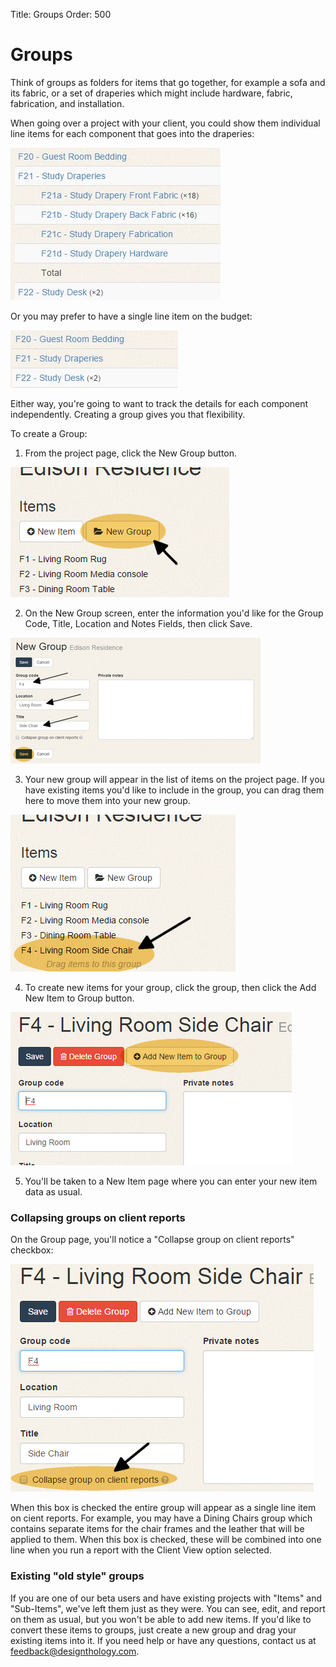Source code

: Title: Groups
Order: 500

# Groups #

Think of groups as folders for items that go together, for example a sofa and its fabric, or a set of draperies which might include hardware, fabric, fabrication, and installation.

When going over a project with your client, you could show them individual line items for each component that goes into the draperies:

![](sample-group.jpg)

Or you may prefer to have a single line item on the budget: 

![](sample-group-collapsed.jpg)
	 

Either way, you're going to want to track the details for each component independently. Creating a group gives you that flexibility.

To create a Group:

1) From the project page, click the New Group button. 

![](new-group-button.png)

2) On the New Group screen, enter the information you'd like for the Group Code, Title, Location and Notes Fields, then click Save. 

![](new-group-screen.png)

3) Your new group will appear in the list of items on the project page. If you have existing items you'd like to include in the group, you can drag them here to move them into your new group. 

![](new-group-on-list.png)

4) To create new items for your group, click the group, then click the Add New Item to Group button. 

![](add-new-item-to-group.png)

5) You'll be taken to a New Item page where you can enter your new item data as usual.

### Collapsing groups on client reports ###

On the Group page, you'll notice a "Collapse group on client reports" checkbox: 

![](collapse-group-box.png)

When this box is checked the entire group will appear as a single line item on cient reports. For example, you may have a Dining Chairs group which contains separate items for the chair frames and the leather that will be applied to them. When this box is checked, these will be combined into one line when you run a report with the Client View option selected.

### Existing "old style" groups ###

If you are one of our beta users and have existing projects with "Items" and "Sub-Items", we've left them just as they were. You can see, edit, and report on them as usual, but you won't be able to add new items. If you'd like to convert these items to groups, just create a new group and drag your existing items into it. If you need help or have any questions, contact us at [feedback@designthology.com](mailto:feedback@designthology.com).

= = = = =

§ **REQUIREMENT**:
Find the line that contains "### Collapsing groups on client reports ###" in the listing above. Retype it and every line after it up to the last, exactly, and nothing else.

§ **EXERCISE ANSWER**:
### Collapsing groups on client reports ###

On the Group page, you'll notice a "Collapse group on client reports" checkbox: 

![](collapse-group-box.png)

When this box is checked the entire group will appear as a single line item on cient reports. For example, you may have a Dining Chairs group which contains separate items for the chair frames and the leather that will be applied to them. When this box is checked, these will be combined into one line when you run a report with the Client View option selected.

### Existing "old style" groups ###

If you are one of our beta users and have existing projects with "Items" and "Sub-Items", we've left them just as they were. You can see, edit, and report on them as usual, but you won't be able to add new items. If you'd like to convert these items to groups, just create a new group and drag your existing items into it. If you need help or have any questions, contact us at [feedback@designthology.com](mailto:feedback@designthology.com).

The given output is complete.